La pièce, l’une des dernières de Molière (1678) qui s’est inspiré de celle de Plaute, a pour thème les amours compliquées de Jupiter et de la belle Alcmène. Le roi des dieux, amoureux fou d’elle, descend sur terre avec son fidèle Mercure, et prend le visage d’Amphitryon, le mari d’Alcmène. Et Mercure, celui de Sosie, le valet d’Amphitryon. C’est la nuit et la belle croit au retour de son mari et s’offre… à Jupiter pour une longue nuit d’amour. Mais le vrai Amphitryon  revient et Alcmène qui croit avoir passé la nuit avec lui, l’accueille mais sans plus…

Christophe Rauck a voulu monter cette pièce avec les «Fomenkis», les anciens élèves de Piotr Fomenko (1932-2012), l’un des plus célèbres metteurs en scène du théâtre russe, avec quelque soixante mises en scène et un enseignement exemplaire (voir Le Théâtre du blog). Il les rencontra à Moscou, quand il était en tournée en 2007 avec Le Mariage de Figaro et les comédiens du Français.

Cette création, précise-t-il, a aussi été l’occasion d’un échange entre les seize élèves de l’Ecole du Nord et les dix-neuf du GITIS, la grande école russe. Dans cette pièce, Molière n’en finit pas de s’amuser selon les moments, avec différentes formes de vers (alexandrins et octosyllabes), ce qui lui donne une liberté poétique pour raconter cette invraisemblable histoire d’amour entre un dieu et une mortelle. Et, pour la première fois, les acteurs de Piotr Fomenko étaient dirigés par un metteur en scène étranger, et français, avec une pièce de du dramaturge national.

Sur le plateau noir, rien ou presque, sinon une passerelle, et un grand miroir face public qui, avec un bel effet d’optique, permet de voir certaines scènes avec des acteurs allongés au sol mais comme debout. Ce qui rend toute différente la perception de l’espace scénographique et ajoute une note de fantaisie et de poésie à cette pièce déjà hors-normes où Molière se fait un malin plaisir d’explorer les multiples formes du désir: l’intime, le permis, le toléré, l’interdit dans un couple, et le rapport des femmes comme des hommes au pouvoir et à la domination. Autre belle trouvaille d’Aurélie Thomas : la maison est ici figurée par de simples rubans de scotch auto-collés au sol. Ludique et en accord avec la rigueur absolue de sa scénographie. Vieux truc mais qui fonctionne très bien.
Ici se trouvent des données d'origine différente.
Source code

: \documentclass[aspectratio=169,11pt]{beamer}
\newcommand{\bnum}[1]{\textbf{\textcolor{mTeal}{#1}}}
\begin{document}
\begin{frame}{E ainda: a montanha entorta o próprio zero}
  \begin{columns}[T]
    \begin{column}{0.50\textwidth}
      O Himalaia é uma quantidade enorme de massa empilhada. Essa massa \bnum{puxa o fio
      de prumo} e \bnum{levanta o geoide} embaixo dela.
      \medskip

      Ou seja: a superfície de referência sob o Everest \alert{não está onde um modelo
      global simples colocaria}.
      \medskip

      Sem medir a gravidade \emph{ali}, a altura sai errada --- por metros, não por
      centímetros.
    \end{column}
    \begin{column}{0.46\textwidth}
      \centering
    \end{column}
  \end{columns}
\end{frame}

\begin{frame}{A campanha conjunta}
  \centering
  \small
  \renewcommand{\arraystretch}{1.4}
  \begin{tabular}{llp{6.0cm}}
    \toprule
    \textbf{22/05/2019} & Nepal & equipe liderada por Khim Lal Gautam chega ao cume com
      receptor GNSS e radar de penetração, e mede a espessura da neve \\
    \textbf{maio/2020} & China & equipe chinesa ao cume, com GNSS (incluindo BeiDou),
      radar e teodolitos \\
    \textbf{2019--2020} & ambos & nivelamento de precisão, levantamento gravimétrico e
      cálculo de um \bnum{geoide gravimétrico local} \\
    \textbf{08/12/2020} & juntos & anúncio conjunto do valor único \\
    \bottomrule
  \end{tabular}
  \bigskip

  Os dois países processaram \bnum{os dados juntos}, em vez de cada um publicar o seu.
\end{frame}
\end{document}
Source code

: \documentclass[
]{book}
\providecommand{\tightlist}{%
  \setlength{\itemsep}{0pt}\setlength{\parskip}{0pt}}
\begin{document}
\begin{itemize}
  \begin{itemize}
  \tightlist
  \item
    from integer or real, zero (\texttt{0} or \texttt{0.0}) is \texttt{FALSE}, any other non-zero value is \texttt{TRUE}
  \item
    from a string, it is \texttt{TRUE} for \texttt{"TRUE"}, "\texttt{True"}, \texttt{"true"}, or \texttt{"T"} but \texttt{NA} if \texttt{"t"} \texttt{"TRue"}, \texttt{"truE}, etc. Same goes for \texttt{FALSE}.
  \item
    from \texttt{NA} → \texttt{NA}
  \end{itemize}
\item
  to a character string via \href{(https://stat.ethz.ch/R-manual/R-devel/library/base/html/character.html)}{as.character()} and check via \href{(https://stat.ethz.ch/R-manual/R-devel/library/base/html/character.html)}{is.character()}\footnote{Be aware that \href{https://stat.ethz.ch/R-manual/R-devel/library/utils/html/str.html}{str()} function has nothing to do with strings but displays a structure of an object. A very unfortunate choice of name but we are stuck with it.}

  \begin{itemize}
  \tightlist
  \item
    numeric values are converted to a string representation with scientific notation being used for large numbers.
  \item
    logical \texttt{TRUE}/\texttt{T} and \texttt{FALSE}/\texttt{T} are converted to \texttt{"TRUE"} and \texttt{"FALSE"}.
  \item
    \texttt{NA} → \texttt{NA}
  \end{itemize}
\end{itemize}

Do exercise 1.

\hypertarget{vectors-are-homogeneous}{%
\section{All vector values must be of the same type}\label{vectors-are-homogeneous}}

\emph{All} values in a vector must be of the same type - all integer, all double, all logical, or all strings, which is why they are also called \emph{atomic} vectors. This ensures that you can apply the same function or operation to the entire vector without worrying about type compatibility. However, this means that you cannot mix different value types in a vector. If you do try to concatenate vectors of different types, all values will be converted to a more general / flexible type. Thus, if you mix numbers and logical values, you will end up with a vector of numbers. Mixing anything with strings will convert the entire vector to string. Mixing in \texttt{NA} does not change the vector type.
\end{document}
La mise en scène et la direction du jeu sont aussi de tout premier ordre. Karen Badalov (Sosie), Ivan Verkhovykh (Mercure), Vladimir Toptsov (Jupiter), et (Ksenaia Koutepova) possèdent un métier fabuleux et une réelle compréhension du texte. Bien entendu, il vaudrait mieux voir la pièce directement jouée en russe: la petite balade visuelle entre la scène et le sur-titrage imposée devient en effet vite un peu lassante. On a plus envie de bien voir les acteurs russes mais, du coup, on perd le texte. Mais, vu le scénario compliqué d’Amphitryon, impossible de faire autrement…

Du côté des réserves : nous ne  partageons pas la passion qu’a Christophe Rauck pour ces foutus micros  H.F. qui, ici, donnent une fois de plus, un côté uniforme et criailleur aux voix, ce que ne méritent pas des acteurs de cette envergure. Mais aux premières en France de ce spectacle, la balance était peut-être encore fragile. Par ailleurs, on aurait aimé que la mise en scène ait plus de fantaisie… Il y a parfois une sorte de raideur, comme si les comédiens russes avaient parfois obéi à quelque chose qu’ils ne ressentaient pas totalement.

C’est un beau spectacle que cet Amphitryon, pas toujours facile à appréhender. Mais l’occasion presque unique de voir une performance d’acteurs virtuoses comme ceux de l’atelier Piotr Fomenko, cela ne se refuse pas…

Philippe du Vignal

Théâtre du Nord, Grand-Place, Lille jusqu’au 17 mai.
Théâtre Gérard Philipe/Centre Dramatique National de Saint-Denis, du 20 au 24 mai.